WI: TR banned American "Gridiron" Football

Early Gridiron Football was a brutal sport. John L. Sullivan, the last heavyweight bareknuckle London Prize Rules boxing champion, once said of it "Football. There's murder in that game. Prizefighting doesn't compare in roughness or danger with football. In the ring, at least you know what you're doing. You know what your opponent is trying to do. He's right there in front of you. There only one of him. But in football--there 11 guys trying to do you in!"

In 1905, after a season that saw 18 college players killed and more than 150 seriously injured, Pressident Theodore Roosevelt demanded that game's rules be changed or he would ban it.

(Source for above history: http://wesclark.com/rrr/yank_fb.html )

So, what would US culture, especially sporting culture, look like if he'd simply outlawed football?
 
Baseball remains The American Sport?

Atlanta Braves outfielder and homerun king Victor Mick busted in underground "Gridiron" circuit? :p
 
Assuming the ban isn't overturned sharpish, I'd imagine an increase in the popularity of soccer in the States - if the United States national soccer team does well at the 1930 or 1934 world cups, soccer could end up becoming the national sport... and maybe England losing 1-0 against the United States in 1950 won't come as quite such a big shock.
 
Colleges obviously wouldn't have football teams (or the piles of cash that they provide). So college tuition would probably be much higher that it currently is, and fewer Americans would be able to afford a good college education.
 
Colleges obviously wouldn't have football teams (or the piles of cash that they provide). So college tuition would probably be much higher that it currently is, and fewer Americans would be able to afford a good college education.

I imagine some other sport would fill that void for college sports. Possibly soccer, baseball, or basketball.
 
Most of the extra cash generated by football, basketball and hockey get ploughed back into the sports that do not generate cash flows.
 
As much as we like to think otherwise, TR was still just a president, not a king. Any attempt to make the government ban something as trivial as a sport would probably die in Congress, and if it did pass would probably never really be enforced or followed by the people. Soccer and baseball would see a bit of a rise, but at the end of the day this really is just prohibition but with a sport...might even make football more dangerous and popular than it is now
 
In the '90s, mixed martial arts was banned in most states, with John McCain famously referring to it as "human cockfighting." Now, following several rule changes, it's one of the fastest-growing sports in the country. Similarly, banning gridiron football would probably just delay its rise, as rule changes would eventually be implemented, allowing it to become legal again.

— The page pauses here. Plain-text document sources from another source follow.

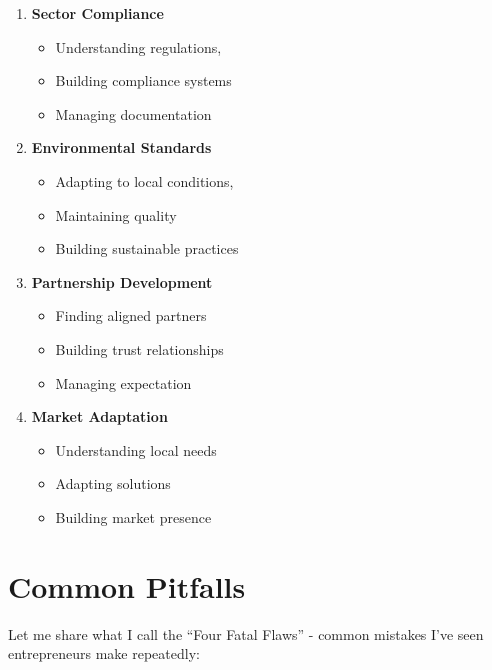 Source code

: \begin{enumerate}
    \item \textbf{Sector Compliance}
    \begin{itemize}
        \item Understanding regulations,
        \item Building compliance systems
        \item Managing documentation
    \end{itemize}

    \item \textbf{Environmental Standards}
    \begin{itemize}
        \item Adapting to local conditions,
        \item Maintaining quality
        \item Building sustainable practices
    \end{itemize}

    \item \textbf{Partnership Development}
    \begin{itemize}
        \item Finding aligned partners
        \item Building trust relationships
        \item Managing expectation
    \end{itemize}

    \item \textbf{Market Adaptation}
    \begin{itemize}
        \item Understanding local needs
        \item Adapting solutions
        \item Building market presence
    \end{itemize}
\end{enumerate}

\section{Common Pitfalls}\label{sec:common-pitfalls}

Let me share what I call the ``Four Fatal Flaws'' - common mistakes I've seen entrepreneurs make repeatedly:

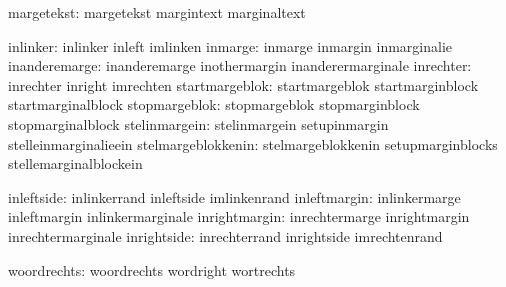 
                   margetekst:  margetekst                   margintext
                                marginaltext

                     inlinker:  inlinker                     inleft
                                imlinken
                      inmarge:  inmarge                      inmargin
                                inmarginalie
                inanderemarge:  inanderemarge                inothermargin
                                inanderermarginale
                    inrechter:  inrechter                    inright
                                imrechten
               startmargeblok:  startmargeblok               startmarginblock
                                startmarginalblock
                stopmargeblok:  stopmargeblok                stopmarginblock
                                stopmarginalblock
                stelinmargein:  stelinmargein                setupinmargin
                                stelleinmarginalieein
           stelmargeblokkenin:  stelmargeblokkenin           setupmarginblocks
                                stellemarginalblockein

                   inleftside:  inlinkerrand                 inleftside
                                imlinkenrand
                 inleftmargin:  inlinkermarge                inleftmargin
                                inlinkermarginale
                inrightmargin:  inrechtermarge               inrightmargin
                                inrechtermarginale
                  inrightside:  inrechterrand                inrightside
                                imrechtenrand

                  woordrechts:  woordrechts                  wordright
                                wortrechts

However, there's also the chance that the ban would provide an opening for another sport, like soccer, rugby, or some version thereof, to become popular instead of gridiron football. By the time gridiron becomes legal again, time may have passed it by.
 
TR would get impeached by any university educated member of congress.

In 1905?

What percentage of Americans went to universities in this period?

No, if congress doesn't like this rule it doesn't draft it--there is no reason that this kind of really mind-bogglingly defective Impeachment attempt would ever be made.

Really that simple.
 

J.D.Ward

Donor
In the longer term, does an attempt to ban football in the U.S.A. produce an ATL in which Prohibition never happens?

The President is remembered as "Killjoy Roosevelt". An annoyed Congress might even pass a Sixteenth Amendment to the Constitution:

"No act of the Federal Legislature, whether of the President or the Congress, shall in any way diminish the usual amusements of the American People"

The anti-Prohibition party would have an additional case:

"The prohibition of good liquor is as repugnant to the good sense of the American people as Killjoy Roosevelt's attempt to ban football. The use of such good liquor is one of the usual amusements of the American People and is therefore safeguarded by the Sixteenth Amendment to the Constitution."